When I taught cartography to college undergrads, I would start the discussion on the first day of classes by showing 20 or so maps, of wildly different styles and forms. The purpose of the discussion was just to get us all thinking about the wide variety of maps that were legitimate topics for inclusion in the course over the semester, and to help us all break out of an automatic association of the word “map” with the idea of a road map, either on paper or screen.
Like all classroom exercises, sometimes it worked and sometimes it didn’t. Some years, those 20 maps would trigger some thoughtful and creative discussions. But one year, it failed dismally. None of the maps seemed interesting to anyone; nothing I tried could get a discussion going, until I displayed this map.
One student, who had said nothing all class, blurted out “I like that map!” Another volunteered, later in the discussion, that it was a “whimsical” and distinctly feminine map.
Those were interesting observations, and led to a good classroom conversation about maps that exist at multiple scales (note the three separate maps, all at very different scales, within the single image) about whether maps can be gendered, whether there really is such a thing as a masculine or feminine map. But the real reason I displayed the map was to make a point about mapping imaginary places. Many of the features in this map do not exist on the ground, but come from a work of fiction, so they exist only in the imagination of the author and her readers. Fans of murder mysteries might recognize the location (paying particular attention the big inset in the lower right corner) as the setting for the Ruth Galloway mysteries by Elly Griffiths.
Some the map shows real places, some shows places that exist only in Griffith’s fiction. Norfolk is real, King’s Lynn is real, the North Sea is real. But Ruth’s house, Cathbad’s caravan, and the henge circle are pure fiction.

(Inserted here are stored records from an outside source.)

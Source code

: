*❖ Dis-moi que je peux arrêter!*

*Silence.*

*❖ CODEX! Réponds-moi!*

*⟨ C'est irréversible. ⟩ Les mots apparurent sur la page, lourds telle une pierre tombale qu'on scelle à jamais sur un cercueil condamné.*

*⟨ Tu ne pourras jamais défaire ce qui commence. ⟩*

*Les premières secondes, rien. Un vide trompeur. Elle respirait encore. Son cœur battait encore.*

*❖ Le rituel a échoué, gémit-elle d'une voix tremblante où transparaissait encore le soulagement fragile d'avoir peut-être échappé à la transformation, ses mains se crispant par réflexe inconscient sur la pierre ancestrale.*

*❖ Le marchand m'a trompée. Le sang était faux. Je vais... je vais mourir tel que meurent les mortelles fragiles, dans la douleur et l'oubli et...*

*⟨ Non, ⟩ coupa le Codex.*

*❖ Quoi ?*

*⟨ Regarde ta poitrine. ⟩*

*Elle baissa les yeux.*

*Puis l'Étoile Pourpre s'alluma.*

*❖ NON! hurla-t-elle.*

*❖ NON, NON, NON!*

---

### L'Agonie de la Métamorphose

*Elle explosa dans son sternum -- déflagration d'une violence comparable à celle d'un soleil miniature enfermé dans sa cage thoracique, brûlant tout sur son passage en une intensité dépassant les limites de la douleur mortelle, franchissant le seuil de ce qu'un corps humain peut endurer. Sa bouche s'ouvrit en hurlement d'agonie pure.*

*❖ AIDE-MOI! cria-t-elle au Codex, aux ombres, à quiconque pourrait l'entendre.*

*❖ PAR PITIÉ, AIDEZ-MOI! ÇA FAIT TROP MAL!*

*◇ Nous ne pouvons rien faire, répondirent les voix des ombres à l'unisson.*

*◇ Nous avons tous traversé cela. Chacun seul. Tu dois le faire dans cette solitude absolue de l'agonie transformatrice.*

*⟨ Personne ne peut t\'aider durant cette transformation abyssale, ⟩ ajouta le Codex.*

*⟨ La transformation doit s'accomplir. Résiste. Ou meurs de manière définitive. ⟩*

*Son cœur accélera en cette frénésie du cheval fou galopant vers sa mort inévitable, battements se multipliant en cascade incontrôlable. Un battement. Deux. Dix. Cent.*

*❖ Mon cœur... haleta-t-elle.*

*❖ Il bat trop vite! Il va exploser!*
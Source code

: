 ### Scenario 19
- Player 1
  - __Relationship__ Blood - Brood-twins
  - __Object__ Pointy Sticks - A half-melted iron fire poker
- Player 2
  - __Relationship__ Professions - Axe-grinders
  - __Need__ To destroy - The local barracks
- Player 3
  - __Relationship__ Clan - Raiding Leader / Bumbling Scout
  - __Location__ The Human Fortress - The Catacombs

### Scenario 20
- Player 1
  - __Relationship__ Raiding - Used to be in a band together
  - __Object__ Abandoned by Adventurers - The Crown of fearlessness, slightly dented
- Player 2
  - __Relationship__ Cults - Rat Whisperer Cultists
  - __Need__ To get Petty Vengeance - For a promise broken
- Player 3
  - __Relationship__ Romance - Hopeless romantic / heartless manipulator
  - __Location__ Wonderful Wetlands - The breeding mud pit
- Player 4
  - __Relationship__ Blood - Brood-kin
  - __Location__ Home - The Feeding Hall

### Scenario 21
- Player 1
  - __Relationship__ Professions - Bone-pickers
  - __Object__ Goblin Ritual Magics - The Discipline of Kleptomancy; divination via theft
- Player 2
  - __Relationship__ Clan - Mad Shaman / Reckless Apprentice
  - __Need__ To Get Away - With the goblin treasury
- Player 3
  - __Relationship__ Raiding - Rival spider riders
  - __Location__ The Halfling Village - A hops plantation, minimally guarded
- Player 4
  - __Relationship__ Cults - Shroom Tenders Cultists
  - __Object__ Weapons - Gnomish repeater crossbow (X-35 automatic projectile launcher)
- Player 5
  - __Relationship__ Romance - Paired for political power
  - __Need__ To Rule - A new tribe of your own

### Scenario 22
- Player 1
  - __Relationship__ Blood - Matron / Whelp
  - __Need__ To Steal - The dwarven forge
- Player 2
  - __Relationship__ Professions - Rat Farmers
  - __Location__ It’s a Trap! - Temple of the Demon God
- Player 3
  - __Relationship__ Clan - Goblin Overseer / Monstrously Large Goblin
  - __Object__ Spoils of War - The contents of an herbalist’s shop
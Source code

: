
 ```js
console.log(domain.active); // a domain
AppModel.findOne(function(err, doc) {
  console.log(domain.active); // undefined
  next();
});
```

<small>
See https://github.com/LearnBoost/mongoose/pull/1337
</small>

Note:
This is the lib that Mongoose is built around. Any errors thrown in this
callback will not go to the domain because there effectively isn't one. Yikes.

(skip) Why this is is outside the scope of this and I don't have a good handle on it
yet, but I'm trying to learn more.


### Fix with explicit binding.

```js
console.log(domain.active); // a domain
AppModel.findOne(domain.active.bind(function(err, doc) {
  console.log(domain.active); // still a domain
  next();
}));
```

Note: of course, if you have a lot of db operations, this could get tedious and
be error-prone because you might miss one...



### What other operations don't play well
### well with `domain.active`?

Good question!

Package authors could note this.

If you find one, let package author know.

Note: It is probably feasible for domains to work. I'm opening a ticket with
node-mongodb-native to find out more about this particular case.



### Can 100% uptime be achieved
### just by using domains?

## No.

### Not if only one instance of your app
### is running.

The Ruth Galloway mysteries seemed to call out for a map. North American readers, like me, need to know where all the places mentioned in the books are. More important, however, is the way that Griffith’s writing turns the landscape into a character. In a lot of fiction, perhaps in most, the landscape is just a setting, a background on which the characters live out their lives. Griffith’s work is different. In her books, the land actually moves the plot forward; to use a dreadful buzzword, the land has “agency.” In the one book, The Crossing Places, the land actually resolves the essential conflict in the plot. (Forgive me, please, for not saying more; it’s a great story and I don’t want to spoil it for anyone.)